Mace is a unique Republican official in a political climate where it is sometimes considered dangerous to have opinions that vary from those of the powerful party base. In an interview with The Fresh Toast, she described herself as “a republican who is very pro baby, pro gun, pro gay and pro pot.” She recently won her primary by 8 points, where she explained finding common ground on issues as one key to her success.

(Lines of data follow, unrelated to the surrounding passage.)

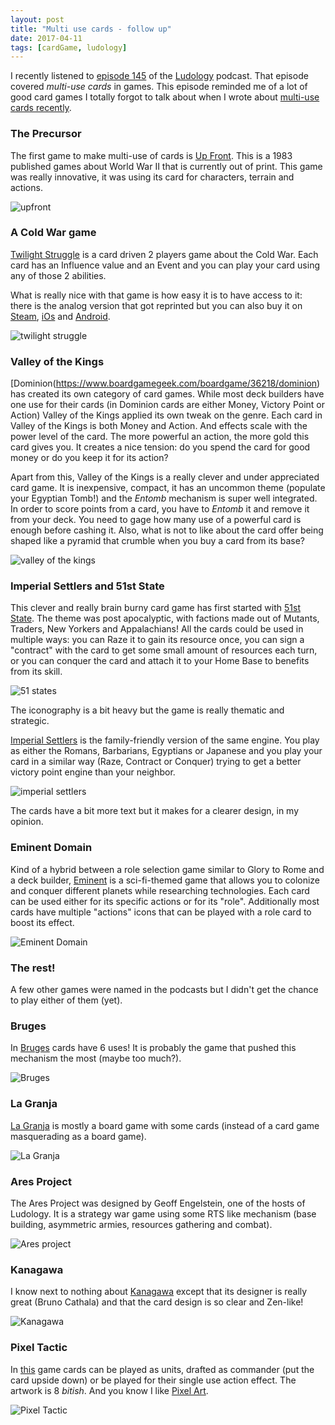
 ```yaml
---
layout: post
title: "Multi use cards - follow up"
date: 2017-04-11
tags: [cardGame, ludology]
---
```


I recently listened to [episode 145](http://ludology.libsyn.com/ludology-episode-145-six-ways-from-sunday) of the [Ludology](http://www.ludology.libsyn.com/) podcast. That episode covered *multi-use cards* in games. This episode reminded me of a lot of good card games I totally forgot to talk about when I wrote about [multi-use cards recently](https://lochrist.github.io/blog/2017-04-02-multi-use-cards).

### The Precursor
The first game to make multi-use of cards is [Up Front](https://www.boardgamegeek.com/boardgame/586/front). This is a 1983 published games about World War II that is currently out of print. This game was really innovative, it was using its card for characters, terrain and actions. 

![upfront](https://cf.geekdo-images.com/images/pic2291526_lg.jpg)

### A Cold War game

[Twilight Struggle](https://en.wikipedia.org/wiki/Twilight_Struggle) is a card driven 2 players game about the Cold War. Each card has an Influence value and an Event and you can play your card using any of those 2 abilities.

What is really nice with that game is how easy it is to have access to it: there is the analog version that got reprinted but you can also buy it on [Steam](http://store.steampowered.com/app/406290/), [iOs](https://itunes.apple.com/ca/app/twilight-struggle/id942766453?mt=8) and [Android](https://play.google.com/store/apps/details?id=com.playdekgames.twilightstruggle&hl=en).

![twilight struggle](https://cf.geekdo-images.com/images/pic118216.jpg)

### Valley of the Kings
[Dominion(https://www.boardgamegeek.com/boardgame/36218/dominion) has created its own category of card games. While most deck builders have one use for their cards (in Dominion cards are either Money, Victory Point or Action) Valley of the Kings applied its own tweak on the genre. Each card in Valley of the Kings is both Money and Action. And effects scale with the power level of the card. The more powerful an action, the more gold this card gives you. It creates a nice tension: do you spend the card for good money or do you keep it for its action?

Apart from this, Valley of the Kings is a really clever and under appreciated card game. It is inexpensive, compact, it has an uncommon theme (populate your Egyptian Tomb!) and the *Entomb* mechanism is super well integrated. In order to score points from a card, you have to *Entomb* it and remove it from your deck. You need to gage how many use of a powerful card is enough before cashing it. Also, what is not to like about the card offer being shaped like a pyramid that crumble when you buy a card from its base? 

![valley of the kings](https://cf.geekdo-images.com/images/pic1909857_md.jpg)

### Imperial Settlers and 51st State
This clever and really brain burny card game has first started with [51st State](https://www.boardgamegeek.com/boardgame/73369/51st-state). The theme was post apocalyptic, with factions made out of Mutants, Traders, New Yorkers and Appalachians! All the cards could be used in multiple ways: you can Raze it to gain its resource once, you can sign a "contract" with the card to get some small amount of resources each turn, or you can conquer the card and attach it to your Home Base to benefits from its skill.

![51 states](https://cf.geekdo-images.com/images/pic887748_md.jpg)

The iconography is a bit heavy but the game is really thematic and strategic. 

[Imperial Settlers](https://www.boardgamegeek.com/boardgame/154203/imperial-settlers) is the family-friendly version of the same engine. You play as either the Romans, Barbarians, Egyptians or Japanese and you play your card in a similar way (Raze, Contract or Conquer) trying to get a better victory point engine than your neighbor.

![imperial settlers](https://cf.geekdo-images.com/images/pic2240310.jpg)

The cards have a bit more text but it makes for a clearer design, in my opinion.

### Eminent Domain
Kind of a hybrid between a role selection game similar to Glory to Rome and a deck builder, [Eminent](https://www.boardgamegeek.com/boardgame/68425/eminent-domain) is a sci-fi-themed game that allows you to colonize and conquer different planets while researching technologies. Each card can be used either for its specific actions or for its "role". Additionally most cards have multiple "actions" icons that can be played with a role card to boost its effect.

![Eminent Domain](https://cf.geekdo-images.com/images/pic1127573_lg.jpg)

### The rest!

A few other games were named in the podcasts but I didn't get the chance to play either of them (yet).

### Bruges

In [Bruges](https://www.boardgamegeek.com/boardgame/136888/bruges) cards have 6 uses! It is probably the game that pushed this mechanism the most (maybe too much?).

![Bruges](https://cf.geekdo-images.com/images/pic2085289_lg.jpg)

### La Granja

[La Granja](https://www.boardgamegeek.com/boardgame/146886/la-granja) is mostly a board game with some cards (instead of a card game masquerading as a board game).

![La Granja](https://cf.geekdo-images.com/images/pic2275407.jpg)

### Ares Project
The Ares Project was designed by Geoff Engelstein, one of the hosts of Ludology. It is a strategy war game using some RTS like mechanism (base building, asymmetric armies, resources gathering and combat).

![Ares project](https://cf.geekdo-images.com/images/pic2327529_md.jpg)

### Kanagawa

I know next to nothing about [Kanagawa](https://www.boardgamegeek.com/boardgame/200147/kanagawa/images) except that its designer is really great (Bruno Cathala) and that the card design is so clear and Zen-like!

![Kanagawa](https://cf.geekdo-images.com/images/pic3222477_lg.jpg)

### Pixel Tactic

In [this](https://www.boardgamegeek.com/boardgame/125548/pixel-tactics) game cards can be played as units, drafted as commander (put the card upside down) or be played for their single use action effect. The artwork is 8 *bitish*. And you know I like [Pixel Art](https://lochrist.github.io/blog/2017-03-13-pixel-art).

![Pixel Tactic](https://cf.geekdo-images.com/images/pic1347817_md.jpg)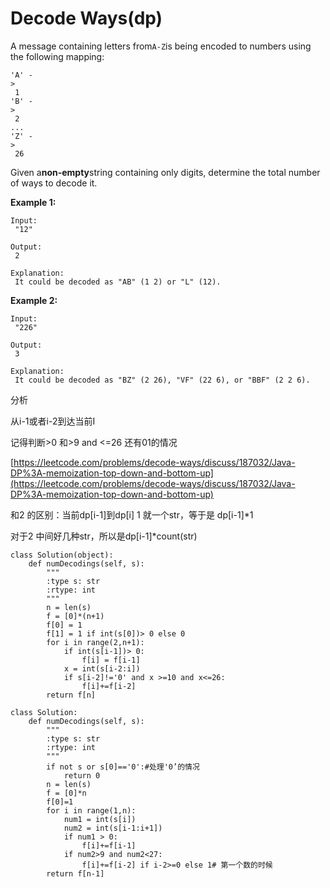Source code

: # Decode Ways\(dp\)

A message containing letters from`A-Z`is being encoded to numbers using the following mapping:

```text
'A' -
>
 1
'B' -
>
 2
...
'Z' -
>
 26
```

Given a**non-empty**string containing only digits, determine the total number of ways to decode it.

**Example 1:**

```text
Input:
 "12"

Output:
 2

Explanation:
 It could be decoded as "AB" (1 2) or "L" (12).
```

**Example 2:**

```text
Input:
 "226"

Output:
 3

Explanation:
 It could be decoded as "BZ" (2 26), "VF" (22 6), or "BBF" (2 2 6).
```

分析

从i-1或者i-2到达当前I

记得判断&gt;0 和&gt;9 and &lt;=26 还有01的情况

[https://leetcode.com/problems/decode-ways/discuss/187032/Java-DP%3A-memoization-top-down-and-bottom-up](https://leetcode.com/problems/decode-ways/discuss/187032/Java-DP%3A-memoization-top-down-and-bottom-up)

和2 的区别：当前dp\[i-1\]到dp\[i\] 1 就一个str，等于是 dp\[i-1\]\*1

对于2 中间好几种str，所以是dp\[i-1\]\*count\(str\)

```text
class Solution(object):
    def numDecodings(self, s):
        """
        :type s: str
        :rtype: int
        """
        n = len(s)
        f = [0]*(n+1)
        f[0] = 1
        f[1] = 1 if int(s[0])> 0 else 0
        for i in range(2,n+1):
            if int(s[i-1])> 0:
                f[i] = f[i-1]
            x = int(s[i-2:i])
            if s[i-2]!='0' and x >=10 and x<=26:
                f[i]+=f[i-2]
        return f[n]
```

```text
class Solution:
    def numDecodings(self, s):
        """
        :type s: str
        :rtype: int
        """
        if not s or s[0]=='0':#处理'0’的情况
            return 0
        n = len(s)
        f = [0]*n
        f[0]=1
        for i in range(1,n):
            num1 = int(s[i])
            num2 = int(s[i-1:i+1])
            if num1 > 0:
                f[i]+=f[i-1]
            if num2>9 and num2<27:
                f[i]+=f[i-2] if i-2>=0 else 1# 第一个数的时候
        return f[n-1]
```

This common ground is something that gave representative Mace some national media attention recently, when she, a Republican, commended President Biden, a Democrat, for pardoning those convicted of federal level for basic marijuana possession, as we reported in October. Saying positive remarks about the leading member of an opposing party is not as commonplace as it once was, but it is this bipartisan spirit, and the need to work together that Rep. Mace sees it as a key to the States Reforms Act’s potential success.
In regards to Biden’s recent pardon declaration of nonviolent marijuana offenders convicted of simple possession, Mace told us, “There’s still more to go yet, but it’s a good first step headed in the right direction, and something I think all of us on both sides need to be supporting.”
Mace expressed that the President’s pardons were a “nod to Federalism” in that these pardons free inmates on a federal level and encourage, but do not force, individual states to do the same. This distinction of creating laws, but allowing states the freedom to shape their own individual marijuana policies they think work best for their constituents is, according to Mace, imperative to finding bipartisan support for a cannabis bill like this.
“When you inject federalism and the rights of states on this particular issue, this is where we can find the most agreement on both sides of the aisle,” said Mace. “Because there is no way that you can do this and get it done if you don’t have republicans on board, and democrats alike.”
Now that Biden has issued these pardons the big question is what will happen next, on a federal level, to marijuana classification and scheduling. Mace, like the rest of America, is awaiting these next steps and written declarations. “What we’re hearing is that he cannot de-schedule but it’s going to be a rescheduling,” she said, “and then, what is congress’ role?”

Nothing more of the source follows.